** Exercise materials follows **

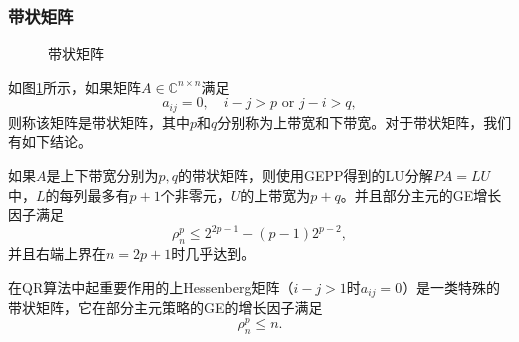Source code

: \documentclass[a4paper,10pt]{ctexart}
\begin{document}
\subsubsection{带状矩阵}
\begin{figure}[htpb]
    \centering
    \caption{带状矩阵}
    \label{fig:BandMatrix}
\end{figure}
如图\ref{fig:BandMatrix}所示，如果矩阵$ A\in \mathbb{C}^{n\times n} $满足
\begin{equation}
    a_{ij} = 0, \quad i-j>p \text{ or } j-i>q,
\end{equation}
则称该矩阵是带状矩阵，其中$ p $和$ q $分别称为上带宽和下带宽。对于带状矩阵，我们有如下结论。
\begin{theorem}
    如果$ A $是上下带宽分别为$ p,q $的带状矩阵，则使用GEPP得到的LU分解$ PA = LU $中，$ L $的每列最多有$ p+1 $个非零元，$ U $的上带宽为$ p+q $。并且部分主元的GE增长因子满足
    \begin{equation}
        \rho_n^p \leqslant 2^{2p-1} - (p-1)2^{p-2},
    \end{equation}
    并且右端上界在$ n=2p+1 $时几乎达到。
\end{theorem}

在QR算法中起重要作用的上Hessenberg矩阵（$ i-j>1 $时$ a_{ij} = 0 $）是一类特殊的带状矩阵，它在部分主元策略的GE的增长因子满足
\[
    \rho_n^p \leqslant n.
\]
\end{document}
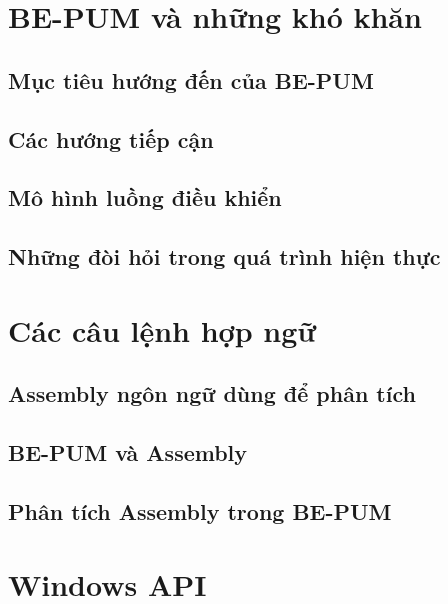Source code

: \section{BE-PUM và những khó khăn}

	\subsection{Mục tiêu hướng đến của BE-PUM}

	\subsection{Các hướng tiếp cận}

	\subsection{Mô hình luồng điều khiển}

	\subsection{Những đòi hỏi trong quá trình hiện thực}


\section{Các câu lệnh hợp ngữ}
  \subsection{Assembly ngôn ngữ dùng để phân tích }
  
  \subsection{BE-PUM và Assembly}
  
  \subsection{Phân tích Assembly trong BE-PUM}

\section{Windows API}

** End of Exercise materials **
** Exercise materials follows **

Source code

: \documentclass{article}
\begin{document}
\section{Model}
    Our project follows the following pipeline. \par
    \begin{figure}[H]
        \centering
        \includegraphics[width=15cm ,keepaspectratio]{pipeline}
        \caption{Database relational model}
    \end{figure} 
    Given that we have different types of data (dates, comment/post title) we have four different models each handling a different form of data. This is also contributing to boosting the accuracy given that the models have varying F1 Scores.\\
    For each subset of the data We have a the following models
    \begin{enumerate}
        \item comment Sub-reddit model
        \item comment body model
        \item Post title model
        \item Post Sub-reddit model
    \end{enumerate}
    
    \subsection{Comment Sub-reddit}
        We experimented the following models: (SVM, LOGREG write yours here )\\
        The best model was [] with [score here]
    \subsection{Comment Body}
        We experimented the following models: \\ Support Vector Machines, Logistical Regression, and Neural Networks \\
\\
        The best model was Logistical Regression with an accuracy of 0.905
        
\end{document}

** End of Exercise materials **
** Exercise materials follows **

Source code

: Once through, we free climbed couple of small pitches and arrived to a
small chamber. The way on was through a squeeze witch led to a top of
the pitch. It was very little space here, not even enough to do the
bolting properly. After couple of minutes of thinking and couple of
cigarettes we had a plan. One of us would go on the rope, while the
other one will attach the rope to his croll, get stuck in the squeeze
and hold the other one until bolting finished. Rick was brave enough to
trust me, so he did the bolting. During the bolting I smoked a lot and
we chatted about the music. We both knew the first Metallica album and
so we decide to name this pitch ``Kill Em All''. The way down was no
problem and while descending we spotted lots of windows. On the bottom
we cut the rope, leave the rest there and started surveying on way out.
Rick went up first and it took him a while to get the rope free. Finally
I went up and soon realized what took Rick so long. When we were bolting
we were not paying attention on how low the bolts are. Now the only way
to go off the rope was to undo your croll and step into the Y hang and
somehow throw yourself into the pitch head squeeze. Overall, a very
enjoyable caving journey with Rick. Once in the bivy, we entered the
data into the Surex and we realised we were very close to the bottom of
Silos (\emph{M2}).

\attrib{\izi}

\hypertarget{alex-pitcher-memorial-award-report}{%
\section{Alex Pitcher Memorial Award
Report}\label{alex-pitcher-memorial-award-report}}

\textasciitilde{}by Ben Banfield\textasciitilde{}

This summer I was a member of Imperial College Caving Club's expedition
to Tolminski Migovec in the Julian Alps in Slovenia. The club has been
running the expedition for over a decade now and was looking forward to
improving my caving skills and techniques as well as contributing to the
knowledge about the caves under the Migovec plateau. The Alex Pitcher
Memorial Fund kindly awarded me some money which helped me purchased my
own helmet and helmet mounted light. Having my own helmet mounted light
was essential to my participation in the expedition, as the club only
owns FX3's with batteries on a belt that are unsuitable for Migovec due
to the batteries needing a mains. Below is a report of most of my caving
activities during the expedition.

** End of Exercise materials **

• **Assigned task**
Pick out every line above that contains the word "bolting" and copy it.

• **Output of the task**
bolting properly. After couple of minutes of thinking and couple of
and hold the other one until bolting finished. Rick was brave enough to
trust me, so he did the bolting. During the bolting I smoked a lot and
I went up and soon realized what took Rick so long. When we were bolting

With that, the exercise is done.